Ahmedabad: There’s nothing subtle about the Congress’ strategy to ward off a split in the party ahead of the election in Gujarat that must be held by December. All its current law-makers will be granted the chance to run for office again.
- Vaghela left BJP for Congress in 1996
- He wants to be Chief Minister candidate
- Has support of most Congress legislators, could split the party
“I am presently with the Congress, you should not worry if am going here or there,” said Shankersinh Vaghela, the party’s most senior leader in Gujarat and a former Chief Minister who left the BJP in 1996. His emphasis on “presently” gives away what is, in any case, no secret. Mr Vaghela has made it clear that he expects to be named the presumptive Chief Minister.
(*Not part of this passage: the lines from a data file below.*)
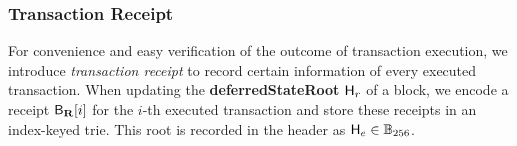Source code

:\oldversion{
\begin{align*}
	\block\equiv \left(\block_\head, \block_\txs, \block_\ommers \right)
\end{align*}
}


\subsubsection{Transaction Receipt}

For convenience and easy verification of the outcome of transaction execution, 
we introduce \emph{transaction receipt} to record certain information of every executed transaction.
When updating the {\bf deferredStateRoot} $\textsf{H}_r$ of a block,
we encode a receipt $\textsf{B}_{\mathbf{R}}[i]$ for the $i$-th executed transaction
and store these receipts in an index-keyed trie.
This root is recorded in the header as $\textsf{H}_e\in\mathbb{B}_{256}$.


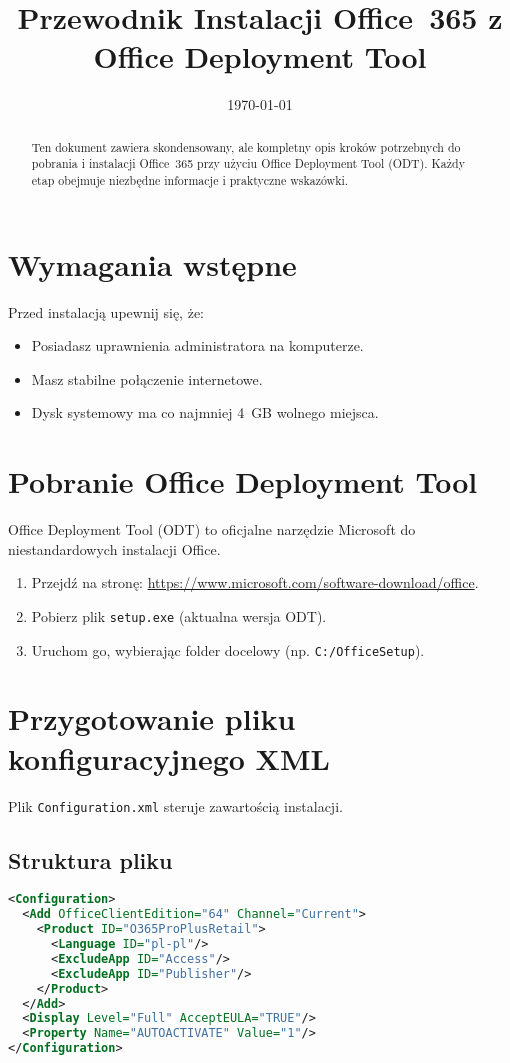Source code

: \documentclass[a4paper,12pt]{article}
\title{Przewodnik Instalacji Office~365 z Office Deployment Tool}
\author{}
\date{\today}
\begin{document}
\maketitle

\begin{abstract}
Ten dokument zawiera skondensowany, ale kompletny opis kroków potrzebnych do pobrania i instalacji Office~365 przy użyciu Office Deployment Tool (ODT). Każdy etap obejmuje niezbędne informacje i praktyczne wskazówki.
\end{abstract}

\tableofcontents
\newpage

\section{Wymagania wstępne}
Przed instalacją upewnij się, że:
\begin{itemize}
  \item Posiadasz uprawnienia administratora na komputerze.
  \item Masz stabilne połączenie internetowe.
  \item Dysk systemowy ma co najmniej 4~GB wolnego miejsca.
\end{itemize}

\section{Pobranie Office Deployment Tool}
Office Deployment Tool (ODT) to oficjalne narzędzie Microsoft do niestandardowych instalacji Office.
\begin{enumerate}
  \item Przejdź na stronę: \url{https://www.microsoft.com/software-download/office}.
  \item Pobierz plik \texttt{setup.exe} (aktualna wersja ODT).
  \item Uruchom go, wybierając folder docelowy (np. \texttt{C:/OfficeSetup}).
\end{enumerate}

\section{Przygotowanie pliku konfiguracyjnego XML}
Plik \texttt{Configuration.xml} steruje zawartością instalacji.
\subsection{Struktura pliku}
\begin{lstlisting}[language=XML]
<Configuration>
  <Add OfficeClientEdition="64" Channel="Current">
    <Product ID="O365ProPlusRetail">
      <Language ID="pl-pl"/>
      <ExcludeApp ID="Access"/>
      <ExcludeApp ID="Publisher"/>
    </Product>
  </Add>
  <Display Level="Full" AcceptEULA="TRUE"/>
  <Property Name="AUTOACTIVATE" Value="1"/>
</Configuration>
\end{lstlisting}
\end{document}

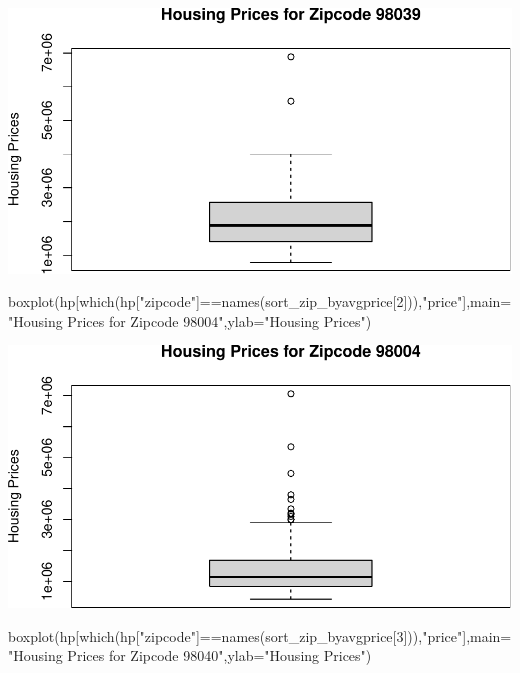 \documentclass[
]{article}
\newenvironment{Shaded}{\begin{snugshade}}{\end{snugshade}}
\newcommand{\AttributeTok}[1]{\textcolor[rgb]{0.77,0.63,0.00}{#1}}
\newcommand{\DecValTok}[1]{\textcolor[rgb]{0.00,0.00,0.81}{#1}}
\newcommand{\FunctionTok}[1]{\textcolor[rgb]{0.00,0.00,0.00}{#1}}
\newcommand{\NormalTok}[1]{#1}
\newcommand{\SpecialCharTok}[1]{\textcolor[rgb]{0.00,0.00,0.00}{#1}}
\newcommand{\StringTok}[1]{\textcolor[rgb]{0.31,0.60,0.02}{#1}}
\begin{document}
\includegraphics{HW2_Wu-Yulun_files/figure-latex/unnamed-chunk-1-1.pdf}

\begin{Shaded}
\begin{Highlighting}[]
\FunctionTok{boxplot}\NormalTok{(hp[}\FunctionTok{which}\NormalTok{(hp[}\StringTok{"zipcode"}\NormalTok{]}\SpecialCharTok{==}\FunctionTok{names}\NormalTok{(sort\_zip\_byavgprice[}\DecValTok{2}\NormalTok{])),}\StringTok{"price"}\NormalTok{],}\AttributeTok{main=}\StringTok{"Housing Prices for Zipcode 98004"}\NormalTok{,}\AttributeTok{ylab=}\StringTok{"Housing Prices"}\NormalTok{)}
\end{Highlighting}
\end{Shaded}

\includegraphics{HW2_Wu-Yulun_files/figure-latex/unnamed-chunk-1-2.pdf}

\begin{Shaded}
\begin{Highlighting}[]
\FunctionTok{boxplot}\NormalTok{(hp[}\FunctionTok{which}\NormalTok{(hp[}\StringTok{"zipcode"}\NormalTok{]}\SpecialCharTok{==}\FunctionTok{names}\NormalTok{(sort\_zip\_byavgprice[}\DecValTok{3}\NormalTok{])),}\StringTok{"price"}\NormalTok{],}\AttributeTok{main=}\StringTok{"Housing Prices for Zipcode 98040"}\NormalTok{,}\AttributeTok{ylab=}\StringTok{"Housing Prices"}\NormalTok{)}
\end{Highlighting}
\end{Shaded}
\end{document}
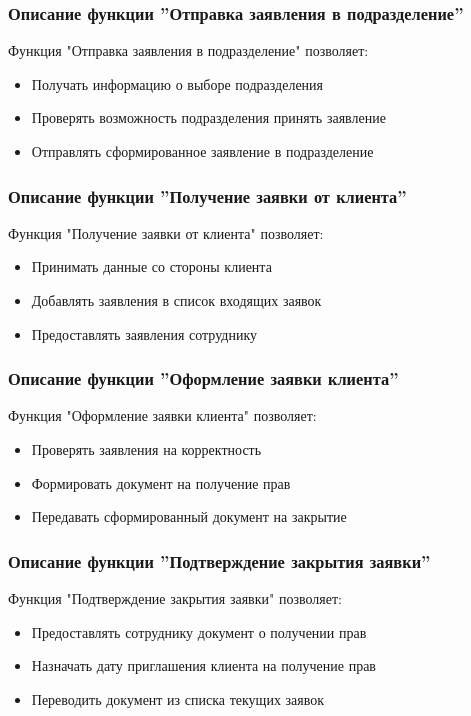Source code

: \documentclass[russian, utf8, 12pt,pointsubsection,floatsubsection]{eskdtext}
\begin{document}
\subsubsection{Описание функции ''Отправка заявления в подразделение''}
Функция "Отправка заявления в подразделение" позволяет:
\begin{itemize}
    \item Получать информацию о выборе подразделения
    \item Проверять возможность подразделения принять заявление
    \item Отправлять сформированное заявление в подразделение
\end{itemize}

\subsubsection{Описание функции ''Получение заявки от клиента''}
Функция "Получение заявки от клиента" позволяет:
\begin{itemize}
    \item Принимать данные со стороны клиента 
    \item Добавлять заявления в список входящих заявок
    \item Предоставлять заявления сотруднику
\end{itemize}


\subsubsection{Описание функции ''Оформление заявки клиента''}
Функция "Оформление заявки клиента" позволяет:
\begin{itemize}
    \item Проверять заявления на корректность
    \item Формировать документ на получение прав
    \item Передавать сформированный документ на закрытие
\end{itemize}

\subsubsection{Описание функции ''Подтверждение закрытия заявки''}
Функция "Подтверждение закрытия заявки" позволяет:
\begin{itemize}
    \item Предоставлять сотруднику документ о получении прав
    \item Назначать дату приглашения клиента на получение прав
    \item Переводить документ из списка текущих заявок
\end{itemize}
\end{document}
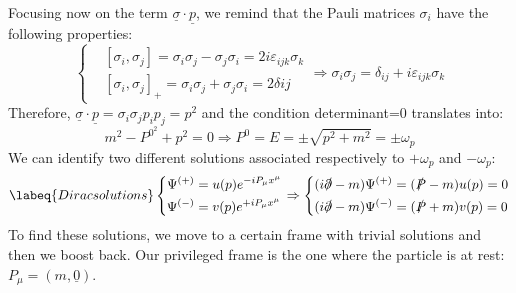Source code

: \documentclass[../main.tex]{subfiles}
\begin{document}
Focusing now on the term $\underline{\sigma}\cdot\underline{p}$, we remind that the Pauli matrices $\sigma_i$ have the following properties:
\[
\left\{
\begin{aligned}
&[\sigma_i,\sigma_j]=\sigma_i\sigma_j-\sigma_j\sigma_i=2i\varepsilon_{ijk}\sigma_k\\
&[\sigma_i,\sigma_j]_+=\sigma_i\sigma_j+\sigma_j\sigma_i=2\delta{ij}
\end{aligned}
\right.
\Rightarrow \sigma_i\sigma_j=\delta_{ij}+i\varepsilon_{ijk}\sigma_k
\]
Therefore, $\underline{\sigma}\cdot\underline{p}=\sigma_i\sigma_jp_ip_j=p^2$ and the condition determinant=0 translates into:
\[
m^2-P^{0^2}+p^2=0\Rightarrow P^0=E=\pm\sqrt{p^2+m^2}=\pm\omega_p
\]
We can identify two different solutions associated respectively to $+\omega_p$ and $-\omega_p$:
\begin{equation}
\labeq{Diracsolutions}
\left\{
\begin{aligned}
\Psi^{(+)}&=u(p)e^{-iP_\mu x^\mu}\\
\Psi^{(-)}&=v(p)e^{+iP_\mu x^\mu}
\end{aligned}
\right.
\Rightarrow
\left\{
\begin{aligned}
&(i\slashed{\partial}-m)\Psi^{(+)}=(\slashed{P}-m)u(p)=0\\
&(i\slashed{\partial}-m)\Psi^{(-)}=(\slashed{P}+m)v(p)=0
\end{aligned}
\right.
\end{equation}
To find these solutions, we move to a certain frame with trivial solutions and then we boost back. Our privileged frame is the one where the particle is at rest: $P_\mu=(m,\underline{0})$.
\end{document}

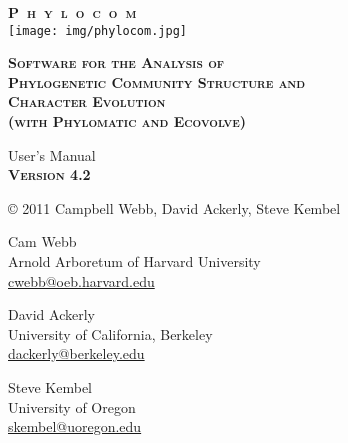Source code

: \documentclass[12pt,letterpaper]{article}
\newcommand{\phylocomversion}{4.2}
\begin{document}
\sloppy
\thispagestyle{empty}

\begin{center}
{\sffamily \bfseries \scshape {\huge P~h~y~l~o~c~o~m \\}}
\bigskip \bigskip
\texttt{[image: img/phylocom.jpg]}
\bigskip \bigskip

{\sffamily \bfseries \scshape {\Large Software for the Analysis of \\
Phylogenetic Community Structure and \\ Character Evolution \\ (with
Phylomatic and Ecovolve)\\}

\bigskip \bigskip

{\Large User's Manual \\}
\bigskip \bigskip
{\sffamily \bfseries \scshape \large Version \phylocomversion\\}
\bigskip \bigskip

{\textnormal \copyright} 2011 Campbell Webb, David Ackerly, Steve Kembel
\bigskip \bigskip

{\large Cam Webb\\}
Arnold Arboretum of Harvard University\\
\href{mailto:cwebb@oeb.harvard.edu}{cwebb@oeb.harvard.edu}\\

\bigskip \bigskip

{\large David Ackerly\\}
University of California, Berkeley\\
\href{mailto:dackerly@berkeley.edu}{dackerly@berkeley.edu}

\bigskip \bigskip

{\large Steve Kembel\\}
University of Oregon\\
\href{mailto:skembel@uoregon.edu}{skembel@uoregon.edu}
  }
\end{center}



\newpage

\pagestyle{fancy}
 \chead{} 
 \cfoot{\thepage} 
 \renewcommand{\headrulewidth}{0.4pt} 
 \renewcommand{\footrulewidth}{0.4pt} 
\end{document}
Congress Vice President Rahul Gandhi has not agreed yet.
In retaliation, Mr Vaghela, 77, has pointedly been absent from strategy meetings and has held large gatherings of Congress law-makers at his home which have called for him to be named the party’s choice for Chief Minister.
A summit that was scheduled for tomorrow with Ahmed Patel, who is the top aide to Congress chief Sonia Gandhi, has been postponed. The party says it’s because it’s preoccupied with farmer protests, but sources say the cancellation seeks to avoid the ignominy of Mr Vaghela not showing up.
The Congress says it’s not in danger of fissuring. “I met Shankersinh Vaghela. We had a great meeting, he offered me tea and mangoes,” said Bharatsinh Solanki, who heads the Congress in Gujarat, a state that has not wavered from its support for the BJP since 1995.
But signalling its concerns, the Congress has agreed that all 57 incumbent legislators will be fielded as candidates. The Gujarat Assembly has 182 seats. BJP chief Amit Shah, who is also a state legislator, has already declared “Mission 150” as his party’s target and has begun campaigning in the state. Last month, Mr Shah toured the state, covering the few Congress strongholds in the state like the tribal region of Chhota Udeipur, where he lunched at the home of a Dalit party worker.